I've never done the Zone, but as far as Body for Life is concerned, I would HIGHLY recommend sticking to the carb list in the book as closely as possible for the best results.
The thing about 'balancing out' in different diet plans (i.e. WW Points, that sort of thing) is that they are mostly marketed/hailed as "freedom of choice" i.e. no food is off limits as long as you stay within your points or grams of carbs or whatever. For some reason, the following passage from
Fat of the Land seems to sound perfect here:
Quote:
Variety is the Spice of Overeating
When it comes to the question of why people are fat, you'll see books blaming practically everything under the sun. But there's one culprit you'll never see labeled as such in any diet book. In fact, the recipes in most diet books (and most diet books fill their pages with recipes) actually contribute to this problem. It's called variety.
Yes, a certain amount of variety is both good and necessary to get all the vitamins and minerals you need. But variety has also clearly contributed to the American obesity problem.
I first realized the importance of variety in obesity from observing my rabbits. Rabbits eat an enormous amount of food by human standards - yes, even Americans - and compared to cats and dogs, as well. In essence, they're furry little poop machines, so efficient at consuming massive quantities that they sometimes eat and defecate at the same time. Yet if I fill the food tray high enough with their pellets, even they will be sated. That is, until I give them a treat - a piece of lettuce, an apple core, and, yes, carrots. (They are wholly insenstive to the fact they're perpetuating a stereotype.) Suddenly these previously sated creatures are ravenous.

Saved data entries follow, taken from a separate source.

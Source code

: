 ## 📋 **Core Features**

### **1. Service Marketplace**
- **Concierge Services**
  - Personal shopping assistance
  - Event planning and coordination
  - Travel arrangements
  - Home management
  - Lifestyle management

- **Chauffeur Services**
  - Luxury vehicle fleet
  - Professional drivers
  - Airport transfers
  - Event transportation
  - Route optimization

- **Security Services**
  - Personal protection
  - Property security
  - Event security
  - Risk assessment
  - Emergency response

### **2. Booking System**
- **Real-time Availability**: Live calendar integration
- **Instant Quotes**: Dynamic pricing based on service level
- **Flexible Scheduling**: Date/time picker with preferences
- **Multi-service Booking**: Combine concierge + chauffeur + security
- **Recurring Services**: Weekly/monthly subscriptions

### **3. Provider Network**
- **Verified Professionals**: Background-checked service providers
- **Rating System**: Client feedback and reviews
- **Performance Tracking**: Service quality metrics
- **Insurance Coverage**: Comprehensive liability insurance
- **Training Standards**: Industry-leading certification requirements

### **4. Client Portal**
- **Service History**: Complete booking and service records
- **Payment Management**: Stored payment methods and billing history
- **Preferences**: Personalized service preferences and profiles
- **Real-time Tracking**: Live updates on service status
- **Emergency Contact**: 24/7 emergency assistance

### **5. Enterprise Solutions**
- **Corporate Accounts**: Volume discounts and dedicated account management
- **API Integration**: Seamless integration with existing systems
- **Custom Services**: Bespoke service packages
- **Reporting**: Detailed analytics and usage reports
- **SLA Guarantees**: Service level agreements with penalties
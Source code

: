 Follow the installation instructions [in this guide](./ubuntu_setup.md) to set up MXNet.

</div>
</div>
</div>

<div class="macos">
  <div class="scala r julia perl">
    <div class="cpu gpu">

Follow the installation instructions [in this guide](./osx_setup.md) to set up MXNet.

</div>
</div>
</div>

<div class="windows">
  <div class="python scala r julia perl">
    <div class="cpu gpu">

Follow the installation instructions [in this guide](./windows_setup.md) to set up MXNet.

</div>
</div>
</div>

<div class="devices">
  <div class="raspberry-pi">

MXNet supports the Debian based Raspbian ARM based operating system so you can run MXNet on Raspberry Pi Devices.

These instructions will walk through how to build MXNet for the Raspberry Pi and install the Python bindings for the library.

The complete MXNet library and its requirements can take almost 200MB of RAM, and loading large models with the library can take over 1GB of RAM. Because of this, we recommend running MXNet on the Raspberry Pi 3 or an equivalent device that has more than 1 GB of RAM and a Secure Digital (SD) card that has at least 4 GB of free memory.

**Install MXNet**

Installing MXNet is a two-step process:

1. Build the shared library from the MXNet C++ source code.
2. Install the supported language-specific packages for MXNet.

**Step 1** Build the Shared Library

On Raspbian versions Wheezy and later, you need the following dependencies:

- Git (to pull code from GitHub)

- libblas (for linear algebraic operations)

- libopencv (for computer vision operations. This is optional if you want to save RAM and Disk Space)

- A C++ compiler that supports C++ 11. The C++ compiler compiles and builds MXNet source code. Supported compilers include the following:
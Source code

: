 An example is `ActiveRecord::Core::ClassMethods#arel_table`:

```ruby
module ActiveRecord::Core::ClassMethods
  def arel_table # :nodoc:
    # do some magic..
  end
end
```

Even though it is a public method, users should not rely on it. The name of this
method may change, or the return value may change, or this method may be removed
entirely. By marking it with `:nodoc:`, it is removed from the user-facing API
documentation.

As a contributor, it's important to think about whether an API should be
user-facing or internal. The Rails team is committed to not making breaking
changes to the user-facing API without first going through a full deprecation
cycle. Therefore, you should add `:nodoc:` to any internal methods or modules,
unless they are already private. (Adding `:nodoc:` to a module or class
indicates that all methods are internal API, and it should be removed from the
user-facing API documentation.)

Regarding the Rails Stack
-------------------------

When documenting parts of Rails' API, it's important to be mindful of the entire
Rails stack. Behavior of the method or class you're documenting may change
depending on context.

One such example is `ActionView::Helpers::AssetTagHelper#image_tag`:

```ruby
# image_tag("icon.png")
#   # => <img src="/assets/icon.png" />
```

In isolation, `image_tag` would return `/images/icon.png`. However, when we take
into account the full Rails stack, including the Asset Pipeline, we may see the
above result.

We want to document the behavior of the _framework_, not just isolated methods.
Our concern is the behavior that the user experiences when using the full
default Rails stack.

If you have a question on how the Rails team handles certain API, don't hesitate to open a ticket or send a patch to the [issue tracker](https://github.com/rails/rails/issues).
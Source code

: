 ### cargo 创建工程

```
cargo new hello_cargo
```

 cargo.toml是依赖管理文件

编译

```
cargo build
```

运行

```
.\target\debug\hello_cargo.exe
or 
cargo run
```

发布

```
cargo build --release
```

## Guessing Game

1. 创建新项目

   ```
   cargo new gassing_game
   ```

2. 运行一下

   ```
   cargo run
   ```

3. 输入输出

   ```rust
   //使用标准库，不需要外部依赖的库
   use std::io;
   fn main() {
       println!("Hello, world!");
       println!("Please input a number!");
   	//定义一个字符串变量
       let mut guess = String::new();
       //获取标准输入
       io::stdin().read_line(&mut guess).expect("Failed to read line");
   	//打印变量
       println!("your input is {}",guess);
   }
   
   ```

Variety sparks appetite, and not just for rabbits. Rats increase their eating when offered tasty high-fat or high-carbohydrate foods. University of Pennsylvania researcher Barbara Rolls has demonstrated that variety caused rats offered chow plus three different cafeteria foods to gain more weight than those offered only one cafeteria food plus chow.
Rabbits and rats, but humans? You bet. "During the course of a meal the pleasantness of those foods not eaten remains relatively unchanged," observes Rolls. "We have called this form of satiety 'sensory specific satiety'." The result is that "more is eaten of a varied meal than a monotonous one."
Americans today are bombarded with a vast number of different food choices. Rockefeller University obesity researcher Jules Hirsch, M.D., estimates that there are about 50,000 foodstuffs available to Americans today [1997], compared with just 500 a century ago. Supermarkets now carry 12 times as many different products as they did in 1961, an average of 30,000 items in a single store. But even that doesn't tell the whole story. As a middle-class American I can afford virtually every one of those 50,000 foodstuffs, even if I couldn't afford much of some of them. Yet a century ago a family might actually eat fewer than a dozen foods on a regular basis. Until the great famine beginning in 1846, many Irish subsisted almost entirely on just potatoes and buttermilk with an occasional turnip. And surely you haven't forgotten that rhyme you learned as a child: "Pease porridge hot, pease porridge cold,/Pease porridge in the pot, nine days old."
Try eating pease (pea) porridge, hot or cold, for nine straight days and see how much weight you'll lose. In fact, this is the key to those bizzare diets that emphasized just jelly beans or grapefruit or popcorn.
If you're watching your weight, try to watch your variety. Discard the diet books that offer you a different menu for every day of the month. Pick a small number of foods with low calorie density (that give you the full spectrum of vitamins and minerals you need) and primarily stick with them Save extraordinary items for extraordinary occasions, such as eating out. And console yourself that if nothing else, at least you aren't eating pease porridge for the ninth day in a row.